§ Required work: Look through the data below. Show each line where the string "displayed" occurs.

Records excerpted from a collection
########################################
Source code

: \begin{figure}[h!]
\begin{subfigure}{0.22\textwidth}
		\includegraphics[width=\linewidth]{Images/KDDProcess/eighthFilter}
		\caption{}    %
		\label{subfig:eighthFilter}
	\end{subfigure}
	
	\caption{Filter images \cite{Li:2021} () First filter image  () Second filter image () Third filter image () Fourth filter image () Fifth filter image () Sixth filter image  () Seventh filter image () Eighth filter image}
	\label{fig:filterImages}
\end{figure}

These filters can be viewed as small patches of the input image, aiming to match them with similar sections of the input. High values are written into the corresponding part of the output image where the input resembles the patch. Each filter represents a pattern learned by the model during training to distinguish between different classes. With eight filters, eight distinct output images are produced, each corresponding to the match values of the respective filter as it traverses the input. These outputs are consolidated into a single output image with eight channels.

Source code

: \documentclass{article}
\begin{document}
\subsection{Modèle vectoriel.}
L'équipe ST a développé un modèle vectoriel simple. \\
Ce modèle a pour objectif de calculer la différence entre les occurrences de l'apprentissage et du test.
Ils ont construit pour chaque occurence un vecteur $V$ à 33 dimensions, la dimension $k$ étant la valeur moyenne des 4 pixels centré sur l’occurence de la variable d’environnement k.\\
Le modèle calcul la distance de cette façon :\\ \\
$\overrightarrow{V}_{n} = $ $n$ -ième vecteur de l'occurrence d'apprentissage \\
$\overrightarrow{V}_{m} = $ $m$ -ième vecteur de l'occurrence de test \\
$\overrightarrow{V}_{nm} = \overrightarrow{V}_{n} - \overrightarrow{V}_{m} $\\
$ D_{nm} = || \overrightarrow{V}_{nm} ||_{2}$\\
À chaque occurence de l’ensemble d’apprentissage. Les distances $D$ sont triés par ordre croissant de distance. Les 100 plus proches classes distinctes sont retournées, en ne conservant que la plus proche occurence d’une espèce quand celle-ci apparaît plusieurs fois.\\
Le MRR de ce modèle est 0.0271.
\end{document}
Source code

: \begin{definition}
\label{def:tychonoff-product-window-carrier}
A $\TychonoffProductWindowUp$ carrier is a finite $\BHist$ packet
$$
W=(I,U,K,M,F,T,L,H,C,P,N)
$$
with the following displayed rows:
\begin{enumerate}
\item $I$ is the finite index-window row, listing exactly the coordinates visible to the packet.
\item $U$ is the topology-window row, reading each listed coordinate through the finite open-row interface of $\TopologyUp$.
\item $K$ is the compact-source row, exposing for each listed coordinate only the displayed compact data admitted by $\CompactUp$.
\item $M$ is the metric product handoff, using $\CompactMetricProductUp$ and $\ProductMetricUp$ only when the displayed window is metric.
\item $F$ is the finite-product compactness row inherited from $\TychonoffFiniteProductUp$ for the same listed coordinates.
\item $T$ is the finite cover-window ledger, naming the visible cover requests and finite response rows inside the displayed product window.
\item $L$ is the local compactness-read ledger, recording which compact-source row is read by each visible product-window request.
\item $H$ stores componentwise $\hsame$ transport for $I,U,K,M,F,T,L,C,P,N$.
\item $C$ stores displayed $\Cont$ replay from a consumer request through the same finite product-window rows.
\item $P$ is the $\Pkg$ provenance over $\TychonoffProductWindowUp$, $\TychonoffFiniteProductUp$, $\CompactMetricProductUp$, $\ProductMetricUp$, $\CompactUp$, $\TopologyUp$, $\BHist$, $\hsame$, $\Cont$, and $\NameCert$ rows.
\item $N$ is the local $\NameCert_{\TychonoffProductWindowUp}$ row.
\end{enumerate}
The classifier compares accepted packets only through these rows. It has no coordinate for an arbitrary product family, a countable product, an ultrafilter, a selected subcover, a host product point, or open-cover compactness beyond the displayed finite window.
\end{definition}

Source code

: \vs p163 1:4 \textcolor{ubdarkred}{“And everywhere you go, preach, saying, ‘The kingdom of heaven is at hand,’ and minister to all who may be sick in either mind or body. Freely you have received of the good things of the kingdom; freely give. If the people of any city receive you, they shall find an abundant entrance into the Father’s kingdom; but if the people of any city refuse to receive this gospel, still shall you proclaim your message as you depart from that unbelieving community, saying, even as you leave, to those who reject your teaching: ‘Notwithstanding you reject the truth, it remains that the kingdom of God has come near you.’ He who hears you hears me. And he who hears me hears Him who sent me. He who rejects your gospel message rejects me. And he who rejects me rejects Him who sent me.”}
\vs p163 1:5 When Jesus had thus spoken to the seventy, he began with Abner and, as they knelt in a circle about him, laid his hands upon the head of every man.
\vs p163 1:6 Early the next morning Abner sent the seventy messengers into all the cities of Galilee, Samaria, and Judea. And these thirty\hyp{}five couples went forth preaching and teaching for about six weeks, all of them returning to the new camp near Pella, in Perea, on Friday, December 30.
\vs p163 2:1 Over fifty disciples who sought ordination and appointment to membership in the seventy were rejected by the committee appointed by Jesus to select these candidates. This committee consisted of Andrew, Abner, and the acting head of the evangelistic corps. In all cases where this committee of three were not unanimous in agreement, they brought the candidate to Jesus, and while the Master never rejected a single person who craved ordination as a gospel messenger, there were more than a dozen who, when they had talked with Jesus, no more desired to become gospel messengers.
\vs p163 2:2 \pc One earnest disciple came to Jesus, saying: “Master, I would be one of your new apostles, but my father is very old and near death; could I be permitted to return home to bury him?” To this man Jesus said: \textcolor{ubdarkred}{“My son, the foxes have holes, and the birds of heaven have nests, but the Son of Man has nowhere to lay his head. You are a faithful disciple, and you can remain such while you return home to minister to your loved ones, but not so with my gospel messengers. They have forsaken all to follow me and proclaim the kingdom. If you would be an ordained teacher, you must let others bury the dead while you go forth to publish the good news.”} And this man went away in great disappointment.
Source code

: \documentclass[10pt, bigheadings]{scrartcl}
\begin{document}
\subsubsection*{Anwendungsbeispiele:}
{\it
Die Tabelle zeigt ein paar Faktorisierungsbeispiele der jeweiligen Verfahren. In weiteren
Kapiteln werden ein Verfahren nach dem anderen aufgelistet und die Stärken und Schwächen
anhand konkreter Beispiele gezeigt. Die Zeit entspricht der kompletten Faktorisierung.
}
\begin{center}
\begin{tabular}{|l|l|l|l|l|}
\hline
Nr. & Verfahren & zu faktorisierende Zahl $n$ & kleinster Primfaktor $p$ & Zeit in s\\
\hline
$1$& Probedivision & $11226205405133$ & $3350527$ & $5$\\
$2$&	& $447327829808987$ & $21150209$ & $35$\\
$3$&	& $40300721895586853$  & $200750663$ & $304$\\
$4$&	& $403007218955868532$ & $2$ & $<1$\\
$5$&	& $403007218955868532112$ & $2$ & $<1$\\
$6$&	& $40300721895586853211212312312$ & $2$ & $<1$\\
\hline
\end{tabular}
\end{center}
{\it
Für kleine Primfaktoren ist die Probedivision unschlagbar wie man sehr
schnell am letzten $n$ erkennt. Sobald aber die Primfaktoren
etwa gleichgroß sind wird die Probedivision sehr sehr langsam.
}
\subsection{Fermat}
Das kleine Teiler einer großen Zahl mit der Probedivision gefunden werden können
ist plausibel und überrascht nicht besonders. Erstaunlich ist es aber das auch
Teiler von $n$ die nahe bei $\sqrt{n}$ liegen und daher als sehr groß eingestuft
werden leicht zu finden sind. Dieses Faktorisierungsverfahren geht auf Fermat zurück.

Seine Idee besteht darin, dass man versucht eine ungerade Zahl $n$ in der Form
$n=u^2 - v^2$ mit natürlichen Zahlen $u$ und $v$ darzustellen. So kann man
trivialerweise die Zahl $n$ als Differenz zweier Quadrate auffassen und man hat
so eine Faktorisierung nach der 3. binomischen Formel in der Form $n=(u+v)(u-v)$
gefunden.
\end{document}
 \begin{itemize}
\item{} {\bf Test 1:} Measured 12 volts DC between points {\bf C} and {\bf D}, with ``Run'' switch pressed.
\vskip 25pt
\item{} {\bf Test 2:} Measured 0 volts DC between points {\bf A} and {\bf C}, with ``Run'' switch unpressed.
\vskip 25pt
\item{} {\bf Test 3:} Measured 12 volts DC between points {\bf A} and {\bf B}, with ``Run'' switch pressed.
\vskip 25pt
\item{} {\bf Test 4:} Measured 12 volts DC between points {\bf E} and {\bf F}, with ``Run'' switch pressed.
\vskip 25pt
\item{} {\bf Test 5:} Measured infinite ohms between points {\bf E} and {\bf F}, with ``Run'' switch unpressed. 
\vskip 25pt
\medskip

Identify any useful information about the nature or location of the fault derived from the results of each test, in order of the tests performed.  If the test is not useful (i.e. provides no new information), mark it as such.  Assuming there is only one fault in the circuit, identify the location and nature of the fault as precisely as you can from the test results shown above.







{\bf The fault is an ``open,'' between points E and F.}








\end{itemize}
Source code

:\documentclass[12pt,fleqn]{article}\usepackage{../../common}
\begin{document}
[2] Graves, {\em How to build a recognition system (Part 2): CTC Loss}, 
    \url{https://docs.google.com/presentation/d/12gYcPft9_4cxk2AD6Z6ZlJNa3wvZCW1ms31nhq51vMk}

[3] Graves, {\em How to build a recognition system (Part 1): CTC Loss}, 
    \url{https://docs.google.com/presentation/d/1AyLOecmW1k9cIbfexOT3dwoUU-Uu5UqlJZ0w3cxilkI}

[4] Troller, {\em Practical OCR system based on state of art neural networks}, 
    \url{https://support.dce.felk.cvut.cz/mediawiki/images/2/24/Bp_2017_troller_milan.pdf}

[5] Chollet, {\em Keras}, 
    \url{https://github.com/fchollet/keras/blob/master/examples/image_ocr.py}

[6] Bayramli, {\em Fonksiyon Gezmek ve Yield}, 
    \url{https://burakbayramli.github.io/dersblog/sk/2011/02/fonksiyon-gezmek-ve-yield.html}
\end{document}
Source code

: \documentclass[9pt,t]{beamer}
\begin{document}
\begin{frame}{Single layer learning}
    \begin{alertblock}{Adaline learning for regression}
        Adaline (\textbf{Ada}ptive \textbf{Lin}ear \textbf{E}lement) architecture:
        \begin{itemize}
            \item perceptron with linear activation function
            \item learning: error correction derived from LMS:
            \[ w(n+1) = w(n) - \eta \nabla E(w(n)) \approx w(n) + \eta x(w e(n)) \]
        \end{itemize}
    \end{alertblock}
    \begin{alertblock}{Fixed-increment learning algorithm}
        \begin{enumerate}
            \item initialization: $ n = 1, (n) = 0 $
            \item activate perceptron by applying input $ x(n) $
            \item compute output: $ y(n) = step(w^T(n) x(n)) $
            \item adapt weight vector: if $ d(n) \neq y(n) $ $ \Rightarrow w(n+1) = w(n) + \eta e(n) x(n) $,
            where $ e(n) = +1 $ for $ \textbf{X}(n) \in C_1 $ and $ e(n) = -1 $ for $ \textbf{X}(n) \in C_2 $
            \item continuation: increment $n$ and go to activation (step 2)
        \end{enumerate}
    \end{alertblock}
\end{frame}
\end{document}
########################################
§ Solution for this task:
with the following displayed rows:
\item $K$ is the compact-source row, exposing for each listed coordinate only the displayed compact data admitted by $\CompactUp$.
\item $M$ is the metric product handoff, using $\CompactMetricProductUp$ and $\ProductMetricUp$ only when the displayed window is metric.
\item $T$ is the finite cover-window ledger, naming the visible cover requests and finite response rows inside the displayed product window.
\item $C$ stores displayed $\Cont$ replay from a consumer request through the same finite product-window rows.
The classifier compares accepted packets only through these rows. It has no coordinate for an arbitrary product family, a countable product, an ultrafilter, a selected subcover, a host product point, or open-cover compactness beyond the displayed finite window.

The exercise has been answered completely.